[Stored dataset items]
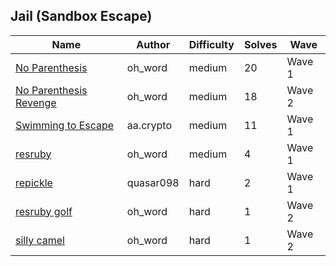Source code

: ## Jail (Sandbox Escape)

| Name                                                  | Author    | Difficulty | Solves | Wave   |
| ----------------------------------------------------- | --------- | ---------- | ------ | ------ |
| [No Parenthesis](No%20Parenthesis/)                   | oh_word   | medium     | 20     | Wave 1 |
| [No Parenthesis Revenge](No%20Parenthesis%20Revenge/) | oh_word   | medium     | 18     | Wave 2 |
| [Swimming to Escape](swimming-to-escape)              | aa.crypto | medium     | 11     | Wave 1 |
| [resruby](resruby)                                    | oh_word   | medium     | 4      | Wave 1 |
| [repickle](repickle)                                  | quasar098 | hard       | 2      | Wave 1 |
| [resruby golf](resruby-golf)                          | oh_word   | hard       | 1      | Wave 2 |
| [silly camel](silly-camel)                            | oh_word   | hard       | 1      | Wave 2 |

▸ **Task to complete**
List each line of the entries that holds the string "Wave".

▸ **Solved exercise**
| Name                                                  | Author    | Difficulty | Solves | Wave   |
| [No Parenthesis](No%20Parenthesis/)                   | oh_word   | medium     | 20     | Wave 1 |
| [No Parenthesis Revenge](No%20Parenthesis%20Revenge/) | oh_word   | medium     | 18     | Wave 2 |
| [Swimming to Escape](swimming-to-escape)              | aa.crypto | medium     | 11     | Wave 1 |
| [resruby](resruby)                                    | oh_word   | medium     | 4      | Wave 1 |
| [repickle](repickle)                                  | quasar098 | hard       | 2      | Wave 1 |
| [resruby golf](resruby-golf)                          | oh_word   | hard       | 1      | Wave 2 |
| [silly camel](silly-camel)                            | oh_word   | hard       | 1      | Wave 2 |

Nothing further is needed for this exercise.